■ **Exercise materials**
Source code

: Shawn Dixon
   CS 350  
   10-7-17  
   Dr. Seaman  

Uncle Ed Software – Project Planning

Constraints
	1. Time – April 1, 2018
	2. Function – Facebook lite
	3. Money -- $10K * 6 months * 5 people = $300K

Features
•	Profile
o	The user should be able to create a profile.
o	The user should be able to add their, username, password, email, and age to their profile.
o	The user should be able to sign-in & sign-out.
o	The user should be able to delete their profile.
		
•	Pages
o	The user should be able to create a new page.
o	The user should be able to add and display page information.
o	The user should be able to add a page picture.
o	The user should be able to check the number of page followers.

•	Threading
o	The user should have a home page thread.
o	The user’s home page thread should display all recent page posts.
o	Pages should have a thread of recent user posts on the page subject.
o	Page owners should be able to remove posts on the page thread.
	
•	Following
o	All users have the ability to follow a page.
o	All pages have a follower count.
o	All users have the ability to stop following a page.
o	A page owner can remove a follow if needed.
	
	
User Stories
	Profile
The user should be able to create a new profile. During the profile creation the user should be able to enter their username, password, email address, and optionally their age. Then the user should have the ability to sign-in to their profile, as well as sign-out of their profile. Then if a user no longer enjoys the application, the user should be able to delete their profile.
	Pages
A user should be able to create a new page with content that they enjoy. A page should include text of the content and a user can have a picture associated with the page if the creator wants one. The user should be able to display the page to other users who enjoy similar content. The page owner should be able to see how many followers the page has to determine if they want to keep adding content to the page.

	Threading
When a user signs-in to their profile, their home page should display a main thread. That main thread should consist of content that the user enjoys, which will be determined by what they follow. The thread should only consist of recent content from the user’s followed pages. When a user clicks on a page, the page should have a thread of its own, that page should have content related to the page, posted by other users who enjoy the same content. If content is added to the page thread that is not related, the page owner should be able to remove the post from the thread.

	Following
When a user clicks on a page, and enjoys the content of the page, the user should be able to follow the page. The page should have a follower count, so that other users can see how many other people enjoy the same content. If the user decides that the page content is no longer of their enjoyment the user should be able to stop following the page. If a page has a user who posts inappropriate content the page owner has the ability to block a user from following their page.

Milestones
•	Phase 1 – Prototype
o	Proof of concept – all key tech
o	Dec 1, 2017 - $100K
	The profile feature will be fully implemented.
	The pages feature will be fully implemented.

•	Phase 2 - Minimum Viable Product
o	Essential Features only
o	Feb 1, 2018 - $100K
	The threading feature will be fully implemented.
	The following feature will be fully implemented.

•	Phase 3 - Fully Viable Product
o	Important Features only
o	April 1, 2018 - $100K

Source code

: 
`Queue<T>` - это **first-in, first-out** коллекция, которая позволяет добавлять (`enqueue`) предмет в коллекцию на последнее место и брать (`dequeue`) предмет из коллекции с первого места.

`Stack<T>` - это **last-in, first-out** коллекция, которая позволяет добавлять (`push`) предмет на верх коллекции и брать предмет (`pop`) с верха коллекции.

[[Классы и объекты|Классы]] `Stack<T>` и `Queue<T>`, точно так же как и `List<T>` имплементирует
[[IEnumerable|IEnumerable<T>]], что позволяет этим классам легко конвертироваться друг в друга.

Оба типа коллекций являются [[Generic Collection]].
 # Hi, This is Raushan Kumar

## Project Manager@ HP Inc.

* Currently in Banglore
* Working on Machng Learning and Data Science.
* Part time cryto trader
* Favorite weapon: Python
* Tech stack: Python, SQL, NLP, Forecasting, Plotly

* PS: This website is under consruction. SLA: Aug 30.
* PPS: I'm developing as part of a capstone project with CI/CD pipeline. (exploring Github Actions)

■ **Aim of the task**
Nothing should be left out when the listing is retyped exactly.

■ **Your response**
Source code

: Shawn Dixon
   CS 350  
   10-7-17  
   Dr. Seaman  

Uncle Ed Software – Project Planning

Constraints
	1. Time – April 1, 2018
	2. Function – Facebook lite
	3. Money -- $10K * 6 months * 5 people = $300K

Features
•	Profile
o	The user should be able to create a profile.
o	The user should be able to add their, username, password, email, and age to their profile.
o	The user should be able to sign-in & sign-out.
o	The user should be able to delete their profile.
		
•	Pages
o	The user should be able to create a new page.
o	The user should be able to add and display page information.
o	The user should be able to add a page picture.
o	The user should be able to check the number of page followers.

•	Threading
o	The user should have a home page thread.
o	The user’s home page thread should display all recent page posts.
o	Pages should have a thread of recent user posts on the page subject.
o	Page owners should be able to remove posts on the page thread.
	
•	Following
o	All users have the ability to follow a page.
o	All pages have a follower count.
o	All users have the ability to stop following a page.
o	A page owner can remove a follow if needed.
	
	
User Stories
	Profile
The user should be able to create a new profile. During the profile creation the user should be able to enter their username, password, email address, and optionally their age. Then the user should have the ability to sign-in to their profile, as well as sign-out of their profile. Then if a user no longer enjoys the application, the user should be able to delete their profile.
	Pages
A user should be able to create a new page with content that they enjoy. A page should include text of the content and a user can have a picture associated with the page if the creator wants one. The user should be able to display the page to other users who enjoy similar content. The page owner should be able to see how many followers the page has to determine if they want to keep adding content to the page.

	Threading
When a user signs-in to their profile, their home page should display a main thread. That main thread should consist of content that the user enjoys, which will be determined by what they follow. The thread should only consist of recent content from the user’s followed pages. When a user clicks on a page, the page should have a thread of its own, that page should have content related to the page, posted by other users who enjoy the same content. If content is added to the page thread that is not related, the page owner should be able to remove the post from the thread.

	Following
When a user clicks on a page, and enjoys the content of the page, the user should be able to follow the page. The page should have a follower count, so that other users can see how many other people enjoy the same content. If the user decides that the page content is no longer of their enjoyment the user should be able to stop following the page. If a page has a user who posts inappropriate content the page owner has the ability to block a user from following their page.

Milestones
•	Phase 1 – Prototype
o	Proof of concept – all key tech
o	Dec 1, 2017 - $100K
	The profile feature will be fully implemented.
	The pages feature will be fully implemented.

•	Phase 2 - Minimum Viable Product
o	Essential Features only
o	Feb 1, 2018 - $100K
	The threading feature will be fully implemented.
	The following feature will be fully implemented.

•	Phase 3 - Fully Viable Product
o	Important Features only
o	April 1, 2018 - $100K

Source code

: 
`Queue<T>` - это **first-in, first-out** коллекция, которая позволяет добавлять (`enqueue`) предмет в коллекцию на последнее место и брать (`dequeue`) предмет из коллекции с первого места.

`Stack<T>` - это **last-in, first-out** коллекция, которая позволяет добавлять (`push`) предмет на верх коллекции и брать предмет (`pop`) с верха коллекции.

[[Классы и объекты|Классы]] `Stack<T>` и `Queue<T>`, точно так же как и `List<T>` имплементирует
[[IEnumerable|IEnumerable<T>]], что позволяет этим классам легко конвертироваться друг в друга.

Оба типа коллекций являются [[Generic Collection]].
 # Hi, This is Raushan Kumar

## Project Manager@ HP Inc.

* Currently in Banglore
* Working on Machng Learning and Data Science.
* Part time cryto trader
* Favorite weapon: Python
* Tech stack: Python, SQL, NLP, Forecasting, Plotly

* PS: This website is under consruction. SLA: Aug 30.
* PPS: I'm developing as part of a capstone project with CI/CD pipeline. (exploring Github Actions)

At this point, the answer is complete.